On the product management side of leadership principles, I’ll draw from Amazon. They have famous leadership principles that are ingrained in everything we did there. One is having product managers who are customer-obsessed. They’re deeply rooted in customer research, whether it’s qualitative or quantitative, and deeply understand and empathize with users so they really know what they’re solving for. For companies and products that PMs work on that are zero to one, it is more about understanding the root of the problem for user needs.
Another one for product managers is ownership — having strong ownership end-to-end. It doesn’t mean that you’re necessarily owning every single piece, but that you’ve identified if there is a gap and ensured that everything is done from end to end. The last one I would say for PMs would be having a strong bias for action. Blockers and hurdles come up all the time so bias for action is how product managers take action when things are blocked to get to the result they want.
I’ve been at several companies, from as small as 20 people to large corporations like Amazon and varying sizes in between. I’ve been a generalist and have worked on a number of different products at different stages. A lot of it for me is amending to what stage the business and the product are in.
For example, with 20 people, it was a startup with a lot of ideation. Whereas at other companies, I’ve worked on products that were more mature. In each area in each of those times, I’ve had to understand what is important at that company and then amend myself and how I work to that structure. That’s why I think for someone who is more of a generalist, having broad experience is important to be able to strengthen the muscles to do that.
First and foremost, make sure that you want to be in management because it’s a different skill set. It is not for everyone. If you want to go into that, one gap I’ve seen between IC and management is strategic thinking. That seems to be an area of development and is probably one of the hardest hurdles to go along that route. When you start as a product manager, things can be much more defined. We’re building this, figuring out how we go about building that. As you move up, it transitions more to what should we be doing? It gets very ambiguous.
For those who want to transition, start honing those skills of strategic thinking. You really have to be your own advocate in suggesting things. For example, writing a strategic plan for some initiative. Identify what those things are. And as you move up, there’s more work around stakeholder management and making decisions with a lot of ambiguity. If you have a supportive manager, set yourself with projects and goals in terms of how you would go about it. First exercise it and then demonstrate it.

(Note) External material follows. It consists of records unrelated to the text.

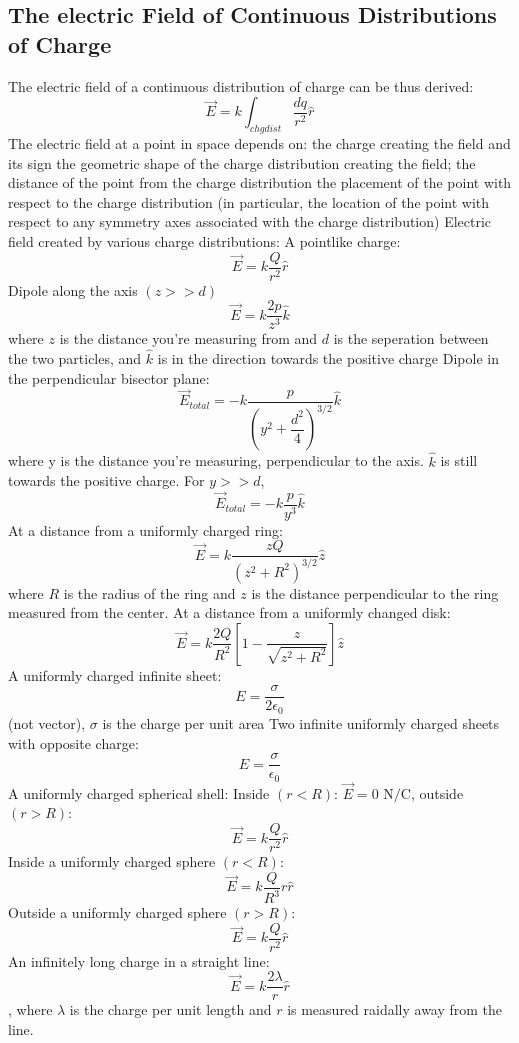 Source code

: \documentclass[twocolumn]{article}
\begin{document}
\subsection{The electric Field of Continuous Distributions of Charge}
\begin{outline}
	\1 The electric field of a continuous distribution of charge can be thus derived: \[\vec{E}=k\int_{chg dist}\dfrac{dq}{r^2}\hat r\]
	\1 The electric field at a point in space depends on: 
		\2 the charge creating the field and its sign 
		\2 the geometric shape of the charge distribution creating the field;
		\2 the distance of the point from the charge distribution
		\2 the placement of the point with respect to the charge distribution (in particular, the location of the point with respect to any symmetry axes associated with the charge distribution)
	\1 Electric field created by various charge distributions: 
		\2 A pointlike charge: \[\vec{E}=k\dfrac{Q}{r^2}\hat r\]
		\2 Dipole along the axis \((z>>d)\) \[\vec{E}=k\dfrac{2p}{z^3}\hat k\] where $z$ is the distance you're measuring from and $d$ is the seperation between the two particles, and $\hat k$ is in the direction towards the positive charge 
		\2 Dipole in the perpendicular bisector plane: \[\vec{E}_{total}=-k\dfrac{p}{\left(y^2+\dfrac{d^2}{4}\right)^{3/2}}\hat k\] where y is the distance you're measuring, perpendicular to the axis. $\hat k$ is still towards the positive charge. For \(y>>d\), \[\vec{E}_{total}=-k\dfrac{p}{y^3}\hat k\]
		\2 At a distance from a uniformly charged ring: \[\vec{E}=k\dfrac{zQ}{(z^2+R^2)^{3/2}}\hat z\] where $R$ is the radius of the ring and $z$ is the distance perpendicular to the ring measured from the center. 
		\2 At a distance from a uniformly changed disk: \[\vec{E}=k\dfrac{2Q}{R^2}\left[1-\dfrac{z}{\sqrt{z^2+R^2}}\right]\hat z\]
		\2 A uniformly charged infinite sheet: \[E=\dfrac{\sigma}{2\epsilon_0}\] (not vector), $\sigma$ is the charge per unit area 
		\2 Two infinite uniformly charged sheets with opposite charge: \[E=\dfrac{\sigma}{\epsilon_0}\]
		\2 A uniformly charged spherical shell: Inside \((r<R)\): \(\vec{E}=0\text{ N/C}\), outside \((r>R)\): \[\vec{E}=k\dfrac{Q}{r^2}\hat r\]
		\2 Inside a uniformly charged sphere \((r<R)\): \[\vec{E}=k\dfrac{Q}{R^3}r\hat r\]
		\2 Outside a uniformly charged sphere \((r>R)\): \[\vec{E}=k\dfrac{Q}{r^2}\hat r\]
		\2 An infinitely long charge in a straight line: \[\vec{E}=k\dfrac{2\lambda}{r}\hat r\], where $\lambda$ is the charge per unit length and $r$ is measured raidally away from the line. 

\end{outline}
\end{document}
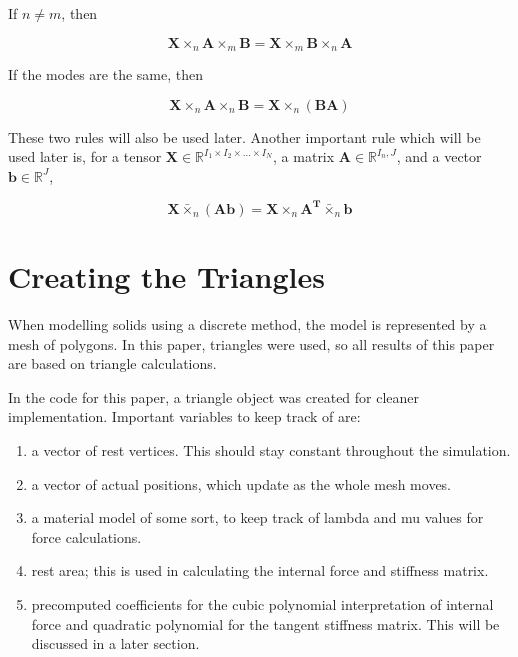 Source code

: \documentclass[twocolumn,10pt]{asme2ej}
\begin{document}
If $n \neq m$, then

\begin{equation}
\bm{X} \times_n \bm{A} \times_m  \bm{B} = \bm{X} \times_m \bm{B} \times_n \bm{A}
\label{eq_matrixModeCommute}
\end{equation}

If the modes are the same, then

\begin{equation}
\bm{X} \times_n \bm{A} \times_n  \bm{B} = \bm{X} \times_n (\bm{BA})
\label{eq_matrixModeAssociate}
\end{equation}

These two rules will also be used later. Another important rule which will be used later is, for  a tensor $\bm{X} \in \mathbb{R}^{I_1 \times I_2 \times ... \times I_N}$, a matrix $\bm{A} \in \mathbb{R}^{I_n, J}$, and a vector $\bm{b} \in \mathbb{R}^{J}$,

\begin{equation}
\bm{X} \bar{\times}_n (\bm{Ab}) = \bm{X} \times_n \bm{A^T} \bar{\times}_n \bm{b}
\label{eq_productDecompose}
\end{equation}

\section{Creating the Triangles}

When modelling solids using a discrete method, the model is represented by a mesh of polygons. In this paper, triangles were
used, so all results of this paper are based on triangle calculations.

In the code for this paper, a triangle object was created for cleaner implementation. Important variables to keep track of are:
\begin{enumerate}
  \item a vector of rest vertices. This should stay constant throughout the simulation.
  \item a vector of actual positions, which update as the whole mesh moves.
  \item a material model of some sort, to keep track of lambda and mu values for force calculations.
  \item rest area; this is used in calculating the internal force and stiffness matrix.
  \item precomputed coefficients for the cubic polynomial interpretation of internal force and quadratic polynomial
  for the tangent stiffness matrix. This will be discussed in a later section.
\end{enumerate}
\end{document}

My path has been interesting in the sense that I started managing pretty early in my career. For several years, I went in and out of being an IC and a manager. And that was purposeful because I very much enjoyed being in IC. I was rolling my sleeves up, getting into the details, and loved shipping great experiences and products.
But I think at the point in my career where I said, “Okay, I really want to focus on managing” was when I understood the scale of impact as a manager. As an individual contributor, you’re contributing to the launch of one area. As a manager, having a breadth of initiatives and working with each of your teams to empower them, that scale was very satisfying to me. It was very challenging but very rewarding. That’s how I went from going back and forth from IC to manager to deciding to commit to management and continue to grow in that way.
I think the challenge is how you learn how to scale yourself. Spending time as an IC, you yourself are doing the things. And then when you have to give parts of it up and ask various folks to do it, that is a transition.
I’ve seen people do it gracefully and not so gracefully, and that was an area where I really sought mentorship. Early on, I thought that I could figure it out myself. But why not have someone who’s recently gone through that transition in the past few years be a sounding board or a mentor? You can skip trial and error and skip ahead a few steps.
I really enjoy empowering my team to achieve, whether that is a launch or achieving a metric. And in that transition from IC where you’re responsible for doing that and then moving to empowering the team, I like that challenge. How do I best set up my team, coach them, and put the right incentives in place to help them achieve those goals?
Earlier in my career, I would reflect on if a project went well and think, “What are some things that I did uniquely? What did I contribute?” I’d reflect on that and see what the themes are. I think, inherently, I knew the things that I was good at. When I was at Amazon, Amazon had a 360 peer review where we call them identifying superpowers specifically. They do that every year and I had one theme that was consistent every single year: customer obsession.
I also had, early on, one thing that showed up that I wasn’t even aware of. When you are inherently good at something, you don’t perceive it as a superpower. I certainly didn’t. That’s interesting when you get anonymous feedback — people can be very transparent. We all should be self-aware, but people may see things that you just don’t even consider yourself. That was enlightening to me, and I thought, “Okay, well, that’s great. How can I do more of that?”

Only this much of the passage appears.